Aim of the task
Below are entries with pictures among them; reproduce exactly, and only, the lines from the one containing "This is the Simulink" down to the one containing "- при нажатии кнопки", without the pictures.

[Start of Attachment]

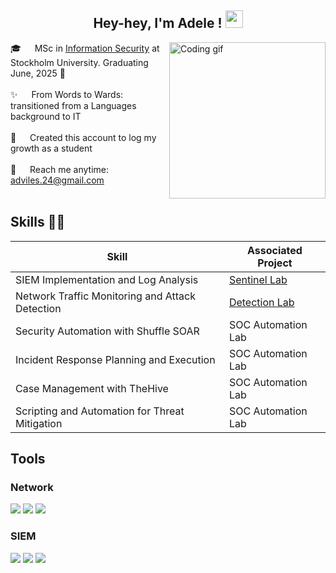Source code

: <h2 align="center">
  Hey-hey, I'm Adele !
  <img src="https://media.giphy.com/media/hvRJCLFzcasrR4ia7z/giphy.gif" width="28">
</h2>
<img align="right" width="250" src="/images/programming.gif" alt="Coding gif" />
<p>

 🎓 &emsp; MSc in <a href="https://www.su.se/english/search-courses-and-programmes/smino-1.411366">Information Security</a> at Stockholm University. Graduating June, 2025 💖<br/><br/>
 ✨ &emsp; From Words to Wards: transitioned from a Languages background to IT<br/><br/>
 🎀 &emsp; Created this account to log my growth as a student<br/><br/>
 💌 &emsp; Reach me anytime: adviles.24@gmail.com<br/><br/>
</p>


## Skills 👨‍💻
| Skill                                         | Associated Project         |
|-----------------------------------------------|----------------------------|
| SIEM Implementation and Log Analysis          | <a href="https://github.com/adeleaitym/SIEM-Azure-Lab">Sentinel Lab</a>|
| Network Traffic Monitoring and Attack Detection | <a href="https://google.com">Detection Lab</a>|
| Security Automation with Shuffle SOAR         | SOC Automation Lab|
| Incident Response Planning and Execution      | SOC Automation Lab|
| Case Management with TheHive                  | SOC Automation Lab|
| Scripting and Automation for Threat Mitigation | SOC Automation Lab|

## Tools


### Network
<div>
    <img src="https://img.shields.io/badge/-Wireshark-1679A7?&style=for-the-badge&logo=Wireshark&logoColor=white" />
    <img src="https://img.shields.io/badge/-Suricata-EF3B2D?&style=for-the-badge&logo=Suricata&logoColor=white" />
    <img src="https://img.shields.io/badge/-Zeek-777BB4?&style=for-the-badge&logo=Zeek&logoColor=white" />
</div>

### SIEM
<div>
    <img src="https://img.shields.io/badge/-Microsoft_Sentinel-0078D4?&style=for-the-badge&logo=Microsoft&logoColor=white" />
    <img src="https://img.shields.io/badge/-Splunk-000000?&style=for-the-badge&logo=Splunk&logoColor=white" />
    <img src="https://img.shields.io/badge/-Elastic-005571?&style=for-the-badge&logo=Elastic&logoColor=white" />
</div>

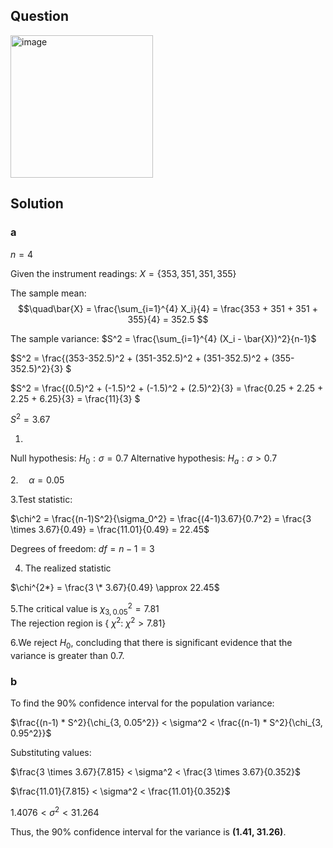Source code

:## Question
<img width="228" alt="image" src="https://github.com/user-attachments/assets/fb71a6b6-2f37-46fc-afe7-abf553f8259f" />

## Solution

### a

$n=4$

Given the instrument readings:
$X = \{353, 351, 351, 355\}$

The sample mean:
$$\quad\bar{X} = \frac{\sum_{i=1}^{4} X_i}{4} = \frac{353 + 351 + 351 + 355}{4} = 352.5
$$

The sample variance:
$S^2 = \frac{\sum_{i=1}^{4} (X_i - \bar{X})^2}{n-1}$

$S^2 = \frac{(353-352.5)^2 + (351-352.5)^2 + (351-352.5)^2 + (355-352.5)^2}{3} $

$S^2 = \frac{(0.5)^2 + (-1.5)^2 + (-1.5)^2 + (2.5)^2}{3} = \frac{0.25 + 2.25 + 2.25 + 6.25}{3} = \frac{11}{3} $

$S^2 = 3.67$

1.
Null hypothesis:
$H_0: \sigma = 0.7$
Alternative hypothesis:
$H_a: \sigma > 0.7$

2.$\quad \alpha = 0.05$

3.Test statistic:

$\chi^2 = \frac{(n-1)S^2}{\sigma_0^2} = \frac{(4-1)3.67}{0.7^2} = \frac{3 \times 3.67}{0.49} = \frac{11.01}{0.49} = 22.45$

Degrees of freedom:
$df = n-1 = 3$

4. The realized statistic

$\chi^{2*} = \frac{3 \* 3.67}{0.49} \approx 22.45$


5.The critical value is $\chi_{3,0.05}^2 = 7.81$   
  The rejection region is { $\chi^2$: $\chi^2>7.81$}

6.We reject $H_0$, concluding that there is significant evidence that the variance is greater than 0.7.

### b
To find the 90% confidence interval for the population variance:

$\frac{(n-1) * S^2}{\chi_{3, 0.05^2}} < \sigma^2 < \frac{(n-1) * S^2}{\chi_{3, 0.95^2}}$

Substituting values:

$\frac{3 \times 3.67}{7.815} < \sigma^2 < \frac{3 \times 3.67}{0.352}$

$\frac{11.01}{7.815} < \sigma^2 < \frac{11.01}{0.352}$

$1.4076 < \sigma^2 < 31.264$

Thus, the 90% confidence interval for the variance is **(1.41, 31.26)**.
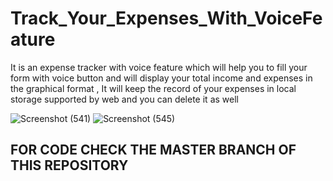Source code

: # Track_Your_Expenses_With_VoiceFeature
It is an expense tracker with voice feature which will help you to fill your form with voice button and will display your total income and expenses in the graphical format , It will keep the record of your expenses in local storage supported by web and you can delete it as well 


![Screenshot (541)](https://user-images.githubusercontent.com/70806481/148187189-447a72e1-2fd6-4402-a49d-397d001371d9.png)
![Screenshot (545)](https://user-images.githubusercontent.com/70806481/148187195-118700d8-d79a-4c53-883b-fc3c283c969b.png)


## FOR CODE CHECK THE MASTER BRANCH OF THIS REPOSITORY
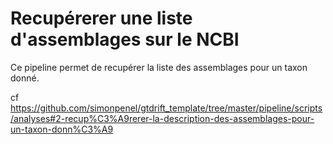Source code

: # Recupérerer une liste d'assemblages sur le NCBI

Ce pipeline permet de recupérer la liste des assemblages pour un taxon donné.

cf https://github.com/simonpenel/gtdrift_template/tree/master/pipeline/scripts/analyses#2-recup%C3%A9rerer-la-description-des-assemblages-pour-un-taxon-donn%C3%A9



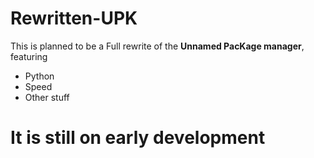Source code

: # Rewritten-UPK
This is planned to be a Full rewrite of the **Unnamed PacKage manager**, featuring
- Python
- Speed
- Other stuff
# It is still on early development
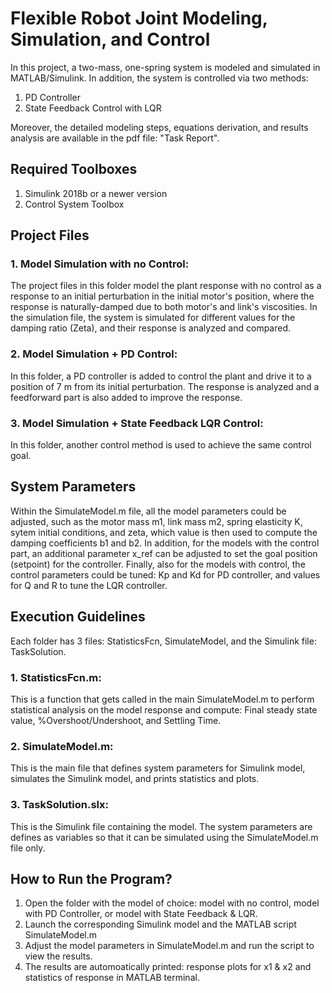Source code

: # Flexible Robot Joint Modeling, Simulation, and Control
In this project, a two-mass, one-spring system is modeled and simulated in MATLAB/Simulink. In addition, the system is controlled via two methods:
1. PD Controller
2. State Feedback Control with LQR

Moreover, the detailed modeling steps, equations derivation, and results analysis are available in the pdf file: "Task Report".
## Required Toolboxes
1. Simulink 2018b or a newer version
2. Control System Toolbox
   
## Project Files
### 1. Model Simulation with no Control:
The project files in this folder model the plant response with no control as a response to an initial perturbation in the initial motor's position, where the response is naturally-damped due to both motor's and link's viscosities.
In the simulation file, the system is simulated for different values for the damping ratio (Zeta), and their response is analyzed and compared.

### 2. Model Simulation + PD Control:
In this folder, a PD controller is added to control the plant and drive it to a position of 7 m from its initial perturbation. The response is analyzed and a feedforward part is also added to improve the response.

### 3. Model Simulation + State Feedback LQR Control:
In this folder, another control method is used to achieve the same control goal.
## System Parameters
Within the SimulateModel.m file, all the model parameters could be adjusted, such as the motor mass m1, link mass m2, spring elasticity K, sytem initial conditions, and zeta, which value is then used to compute the damping coefficients b1 and b2. In addition, for the models with the control part, an additional parameter x_ref can be adjusted to set the goal position (setpoint) for the controller. Finally, also for the models with control, the control parameters could be tuned: Kp and Kd for PD controller, and values for Q and R to tune the LQR controller.

## Execution Guidelines
Each folder has 3 files: StatisticsFcn, SimulateModel, and the Simulink file: TaskSolution.

### 1. StatisticsFcn.m:
This is a function that gets called in the main SimulateModel.m to perform statistical analysis on the model response and compute: Final steady state value, %Overshoot/Undershoot, and Settling Time.

### 2. SimulateModel.m:
This is the main file that defines system parameters for Simulink model, simulates the Simulink model, and prints statistics and plots.

### 3. TaskSolution.slx:
This is the Simulink file containing the model. The system parameters are defines as variables so that it can be simulated using the SimulateModel.m file only. 

## How to Run the Program?
 1. Open the folder with the model of choice: model with no control, model with PD Controller, or model with State Feedback & LQR.
 2. Launch the corresponding Simulink model and the MATLAB script SimulateModel.m
 3. Adjust the model parameters in SimulateModel.m and run the script to view the results.
 4. The results are automoatically printed: response plots for x1 & x2 and statistics of response in MATLAB terminal.

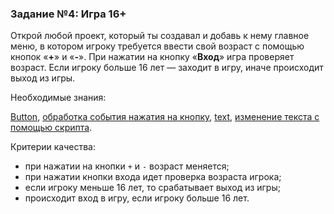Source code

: ### Задание №4: Игра 16+

Открой любой проект, который ты создавал и добавь к нему главное меню, в котором игроку требуется ввести свой возраст с помощью кнопок «**+**» и «**-**». При нажатии на кнопку «**Вход**» игра проверяет возраст. Если игроку больше 16 лет — заходит в игру, иначе происходит выход из игры.

Необходимые знания:

[Button](http://unity3d.unium.ru/lessons/lesson11/index.html#button), [обработка события нажатия на кнопку](http://unity3d.unium.ru/lessons/lesson11/index.html#clickbutton), [text](http://unity3d.unium.ru/lessons/lesson11/index.html#text), [изменение текста с помощью скрипта](http://unity3d.unium.ru/lessons/lesson11/index.html#script_change_text).

Критерии качества:

- при нажатии на кнопки `+` и `-` возраст меняется;
- при нажатии кнопки входа идет проверка возраста игрока;
- если игроку меньше 16 лет, то срабатывает выход из игры;
- происходит вход в игру, если игроку больше 16 лет.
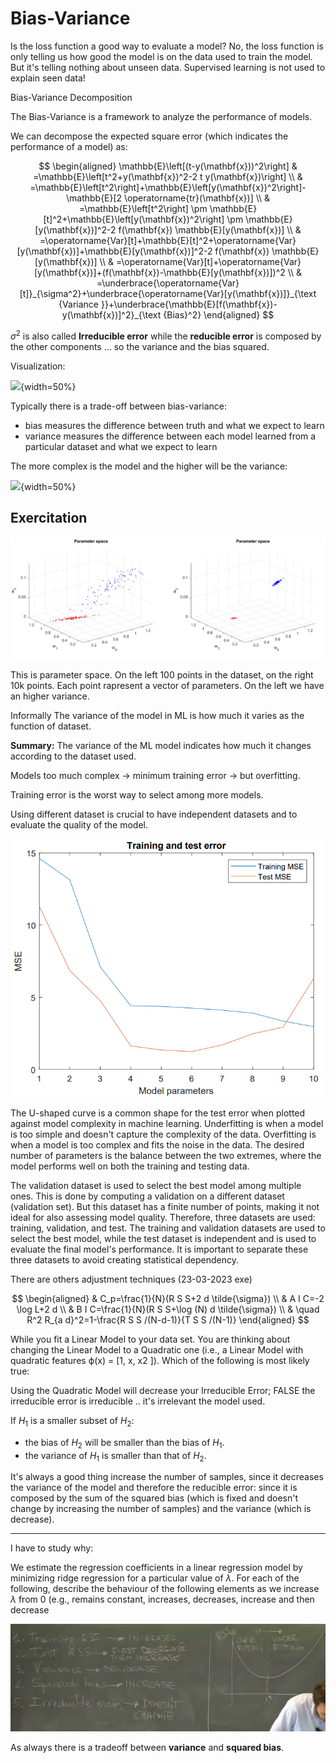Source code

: # Bias-Variance

Is the loss function a good way to evaluate a model?
No, the loss function is only telling us how good the model is on the data used to train the model. But it's telling nothing about unseen data. 
Supervised learning is not used to explain seen data! 

Bias-Variance Decomposition

The Bias-Variance is a framework to analyze the performance of models.

We can decompose the expected square error (which indicates the performance of a model) as:

$$
\begin{aligned}
\mathbb{E}\left[(t-y(\mathbf{x}))^2\right] & =\mathbb{E}\left[t^2+y(\mathbf{x})^2-2 t y(\mathbf{x})\right] \\
& =\mathbb{E}\left[t^2\right]+\mathbb{E}\left[y(\mathbf{x})^2\right]-\mathbb{E}[2 \operatorname{tr}(\mathbf{x})] \\
& =\mathbb{E}\left[t^2\right] \pm \mathbb{E}[t]^2+\mathbb{E}\left[y(\mathbf{x})^2\right] \pm \mathbb{E}[y(\mathbf{x})]^2-2 f(\mathbf{x}) \mathbb{E}[y(\mathbf{x})] \\
& =\operatorname{Var}[t]+\mathbb{E}[t]^2+\operatorname{Var}[y(\mathbf{x})]+\mathbb{E}[y(\mathbf{x})]^2-2 f(\mathbf{x}) \mathbb{E}[y(\mathbf{x})] \\
& =\operatorname{Var}[t]+\operatorname{Var}[y(\mathbf{x})]+(f(\mathbf{x})-\mathbb{E}[y(\mathbf{x})])^2 \\
& =\underbrace{\operatorname{Var}[t]}_{\sigma^2}+\underbrace{\operatorname{Var}[y(\mathbf{x})]}_{\text {Variance }}+\underbrace{\mathbb{E}[f(\mathbf{x})-y(\mathbf{x})]^2}_{\text {Bias}^2}
\end{aligned}
$$


$\sigma^2$ is also called **Irreducible error** while the **reducible error** is composed by the other components ... so the variance and the bias squared.


Visualization: 

![](c335c1050b5f93c3cd36bf594f9cf3c7.png){width=50%}


Typically there is a trade-off between bias-variance:

- bias measures the difference between truth and what we expect to learn
- variance measures the difference between each model learned from a particular dataset and what we expect to learn


The more complex is the model and the higher will be the variance: 

![](dcd091ba409e0c0ac14cf1dd694cfb16.png){width=50%}

## Exercitation

![](images/Pasted%20image%2020230331203744.png)

This is parameter space. On the left 100 points in the dataset, on the right 10k points.  Each point rapresent a vector of parameters. On the left we have an higher variance. 

Informally 
The variance of the  model in ML is how much it varies as the function of dataset.

**Summary:** The variance of the ML model indicates how much it changes according to the dataset used.

Models too much complex -> minimum training error -> but overfitting. 


Training error is the worst way to select among more models. 

Using different dataset is crucial to have independent datasets and to evaluate the quality of the model. 

![](images/Pasted%20image%2020230331205413.png)

The U-shaped curve is a common shape for the test error when plotted against model complexity in machine learning.
Underfitting is when a model is too simple and doesn't capture the complexity of the data. Overfitting is when a model is too complex and fits the noise in the data. The desired number of parameters is the balance between the two extremes, where the model performs well on both the training and testing data.

The validation dataset is used to select the best model among multiple ones. This is done by computing a validation on a different dataset (validation set). But this dataset has a finite number of points, making it not ideal for also assessing model quality. Therefore, three datasets are used: training, validation, and test. The training and validation datasets are used to select the best model, while the test dataset is independent and is used to evaluate the final model's performance. It is important to separate these three datasets to avoid creating statistical dependency.

There are others adjustment techniques (23-03-2023 exe)

$$
\begin{aligned}
& C_p=\frac{1}{N}(R S S+2 d \tilde{\sigma}) \\
& A I C=-2 \log L+2 d \\
& B I C=\frac{1}{N}(R S S+\log (N) d \tilde{\sigma}) \\
& \quad R^2 R_{a d}^2=1-\frac{R S S /(N-d-1)}{T S S /(N-1)}
\end{aligned}
$$


While you fit a Linear Model to your data set. You are thinking about changing the Linear Model to a Quadratic one (i.e., a Linear Model with quadratic features ϕ(x) = [1, x, x2 ]). Which of the following is most likely true: 

Using the Quadratic Model will decrease your Irreducible Error; FALSE the irreducible error is irreducible .. it's irrelevant the model used. 


If $H_1$ is a smaller subset of $H_2$:

- the bias of $H_2$ will be smaller than the bias of $H_1$.
- the variance of $H_1$ is smaller than that of $H_2$. 

It's always a good thing increase the number of samples, since it decreases the variance of the model and therefore the reducible error: since it is composed by the sum of the squared bias (which is fixed and doesn't change by increasing the number of samples) and the variance (which is decrease). 

---

I have to study why: 

We estimate the regression coefficients in a linear regression model by minimizing ridge regression for a particular value of $\lambda$. For each of the following, describe the behaviour of the following elements as we increase $\lambda$ from $0$ (e.g., remains constant, increases, decreases, increase and then decrease

![](images/Pasted%20image%2020230331213430.png)

As always there is a tradeoff between **variance** and **squared bias**.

[End of Attachment]

Completed task
This is the Simulink file containing the model. The system parameters are defines as variables so that it can be simulated using the SimulateModel.m file only. 

## How to Run the Program?
 1. Open the folder with the model of choice: model with no control, model with PD Controller, or model with State Feedback & LQR.
 2. Launch the corresponding Simulink model and the MATLAB script SimulateModel.m
 3. Adjust the model parameters in SimulateModel.m and run the script to view the results.
 4. The results are automoatically printed: response plots for x1 & x2 and statistics of response in MATLAB terminal.

Source code

: ### Задание №4: Игра 16+

Открой любой проект, который ты создавал и добавь к нему главное меню, в котором игроку требуется ввести свой возраст с помощью кнопок «**+**» и «**-**». При нажатии на кнопку «**Вход**» игра проверяет возраст. Если игроку больше 16 лет — заходит в игру, иначе происходит выход из игры.

Необходимые знания:

[Button](http://unity3d.unium.ru/lessons/lesson11/index.html#button), [обработка события нажатия на кнопку](http://unity3d.unium.ru/lessons/lesson11/index.html#clickbutton), [text](http://unity3d.unium.ru/lessons/lesson11/index.html#text), [изменение текста с помощью скрипта](http://unity3d.unium.ru/lessons/lesson11/index.html#script_change_text).

Критерии качества:

- при нажатии на кнопки `+` и `-` возраст меняется;
- при нажатии кнопки входа идет проверка возраста игрока;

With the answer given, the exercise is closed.